そこは何とか耳をふさいで気にしないこととして、楽曲は?といえば、これはもうメロディアス・ハードPOPって感じで聴き易かったです。

歌詞が少々こっ恥ずかしい感じもありましたが、何より魅了されたのが湯浅晋によるギターフレーズ。
(テクニックは勿論ですが琴線に触れるフレーズがたまりましぇん)。

デビュー当時はまだ17歳、本作リリース時でも20歳弱と、あまり自分と年齢差のないことを後から彼女に教えられビックリしましたが、恐るべき才能、天才的、神がかってますよね。

これまた後で知ったのですが、自身のバンドデビュー前にも浜田麻里のデビューアルバムに参加しているなど、もう10代にして既に業界で知れ渡る才能溢れたギタリストだったということですね。

個人的独断と偏見で選ぶ「歴代曲ギターソロ30選」には、湯浅晋がプレイした楽曲が数曲ランクインしてくると断言します。

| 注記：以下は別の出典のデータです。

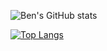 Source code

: <!--
**benea11/benea11** is a ✨ _special_ ✨ repository because its `README.md` (this file) appears on your GitHub profile.

Here are some ideas to get you started:

- 🔭 I’m currently working on ...
- 🌱 I’m currently learning ...
- 👯 I’m looking to collaborate on ...
- 🤔 I’m looking for help with ...
- 💬 Ask me about ...
- 📫 How to reach me: ...
- 😄 Pronouns: ...
- ⚡ Fun fact: ...
-->

![Ben's GitHub stats](https://github-readme-stats.vercel.app/api?username=benea11&show_icons=true&count_private=true&hide_border=true)

[![Top Langs](https://github-readme-stats.vercel.app/api/top-langs/?username=benea11&count_private=true&hide_border=true)](https://github.com/anuraghazra/github-readme-stats)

という訳で本作は、彼女と出会わなければ恐らく一生聴く機会はなかったと思われる、特に思い入れの深い「運命のアルバム」だったのでしたー。

 

スコアチャート

x-ray-4th-scoring

 

 

 

 

 

 

 

メンバー・収録曲

メンバー

  • ヴォーカル: 藤本朗
  • ギター  : 湯浅晋
  • ベース  : 臼井孝文
  • ドラムス : 高橋和久
  • キーボード: 藤山高浩

 

収録曲

  1. Don’t Lie, Don’t Touch – 4:56
  2. Rock Tonight – 3:41
  3. Burnin’ Like the Fire – 3:02
  4. Take A Chance – 4:00
  5. Man In Black – 4:02
  6. Lier In Your Eyes – 4:10
  7. Ammy – 1:06
  8. In A Warnin’ – 4:02
  9. I Don’t Worry It – 3:19
  10. You Got The World – 5:36
 

おすすめ楽曲

Don’t Lie, Don’t Touch

穢れを知らないストリングスの音色とキーボードの効果音が、期待感をこれでもかと煽ってくるイントロ。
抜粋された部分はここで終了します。